Michael Laser: “Even within a standard curriculum, you can teach students to write better sentences.”

Here’s an interesting guest post from friend Mike Laser on how he teaches sentences in mini-lessons–even within a constrained syllabus that he can’t alter.

Instructor, Montclair State University

Every freshman composition instructor knows how hard it is to elicit graceful sentences from awkward writers.
I’ve been searching for effective ways to raise the level of my students’ work ever since I started teaching. John Maguire’s methods have impressed and inspired me. I especially like his idea of giving students lessons and practice in sentence writing before asking them to draft full-length essays
But not all of us have the freedom to do that. The university where I teach has some core requirements for its freshman writing classes—an understandable quality-control measure when you offer more than a hundred sections, taught mainly by adjuncts. The curriculum leaves no room for eight weeks of preliminary skill-building. My students are required to write three essays in each fourteen-week semester, three drafts per essay. We start work on their first essay by Week Three.
Though I can’t design my own curriculum, I’ve found a way to build sentence skills into my teaching. Each class meeting includes a lesson in one of the skills I think will make the biggest difference to my students. If you visit my website,, you can see the skills I teach and the basic strategy I use—which borrows some key ideas from John.
Here’s the method in brief:

• On Day One, I talk to students about why they should put serious effort into this class, even if English is their least favorite subject. This is more important than it may sound. Unless they care enough to work at it, they’ll make little progress.
• Also during that first class, I show them a few terrible sentences written by past students and ask what they think. Then I show them edited versions of the same sentences. With this evidence in front of them, they begin to recognize that some sentences desperately need revising—and that it’s possible to fix even the worst clunker.
• Over the course of the semester, I teach a few strategies for improving problem sentences, and some simple ways to write more clearly and gracefully.
• I also show them some common mistakes in grammar and punctuation, and train them to avoid making these mistakes.
• They practice each new skill as they learn it, by writing sentences that use the concept.

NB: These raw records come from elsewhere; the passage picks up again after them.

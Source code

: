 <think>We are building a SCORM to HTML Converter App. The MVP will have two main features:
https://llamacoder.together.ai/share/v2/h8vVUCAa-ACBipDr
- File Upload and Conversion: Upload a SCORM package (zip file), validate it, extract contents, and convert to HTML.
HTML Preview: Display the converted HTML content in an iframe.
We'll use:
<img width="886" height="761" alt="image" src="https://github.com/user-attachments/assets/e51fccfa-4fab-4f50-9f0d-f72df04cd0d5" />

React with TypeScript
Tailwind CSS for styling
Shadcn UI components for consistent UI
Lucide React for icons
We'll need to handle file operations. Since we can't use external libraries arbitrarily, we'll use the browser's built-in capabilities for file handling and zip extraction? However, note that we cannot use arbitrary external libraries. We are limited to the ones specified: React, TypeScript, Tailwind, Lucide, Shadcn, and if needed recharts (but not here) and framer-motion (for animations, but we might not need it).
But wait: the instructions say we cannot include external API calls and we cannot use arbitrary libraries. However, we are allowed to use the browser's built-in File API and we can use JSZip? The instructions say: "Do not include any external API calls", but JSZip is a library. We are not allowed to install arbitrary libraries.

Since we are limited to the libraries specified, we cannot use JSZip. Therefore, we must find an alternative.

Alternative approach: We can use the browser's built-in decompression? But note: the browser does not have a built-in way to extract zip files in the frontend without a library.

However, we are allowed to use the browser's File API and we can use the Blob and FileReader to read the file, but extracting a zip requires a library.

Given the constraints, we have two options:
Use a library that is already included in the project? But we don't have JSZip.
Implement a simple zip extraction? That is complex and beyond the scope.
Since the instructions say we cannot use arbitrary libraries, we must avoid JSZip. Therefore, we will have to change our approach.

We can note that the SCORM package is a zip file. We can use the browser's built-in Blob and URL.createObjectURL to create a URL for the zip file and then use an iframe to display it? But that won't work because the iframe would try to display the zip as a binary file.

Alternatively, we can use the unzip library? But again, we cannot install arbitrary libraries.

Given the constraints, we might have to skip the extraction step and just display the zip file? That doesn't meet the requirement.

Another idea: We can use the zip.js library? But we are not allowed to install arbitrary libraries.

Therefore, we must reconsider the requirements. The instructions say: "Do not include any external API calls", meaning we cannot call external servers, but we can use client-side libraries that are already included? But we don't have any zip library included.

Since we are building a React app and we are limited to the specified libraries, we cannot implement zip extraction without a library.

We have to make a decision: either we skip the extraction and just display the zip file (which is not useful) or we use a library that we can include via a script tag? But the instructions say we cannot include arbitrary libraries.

   And here’s how I fit these lessons into a typical class session:
• We discuss the text they read for homework.
• The students write for five minutes in response to a question about the text. (This frequent, low-stakes practice trains them to write without paralyzing anxiety.)
• I teach a lesson on a sentence skill.
• I ask them to express the main idea of their in-class writing in one polished, grammatically correct sentence—using the skill they just learned.
• Once they’re satisfied with their sentences, students post them on Padlet, a website that lets the whole class see what each student has written (anonymously, if they prefer). I point out sentences I consider especially good, and explain why.
• I also teach a lesson on a key essay-writing skill in every class—for example, refining a thesis, or addressing opposing arguments.

   Clearly, students would make more progress if we had more time to spend on sentence skills. But this method has yielded much better results than anything I tried before.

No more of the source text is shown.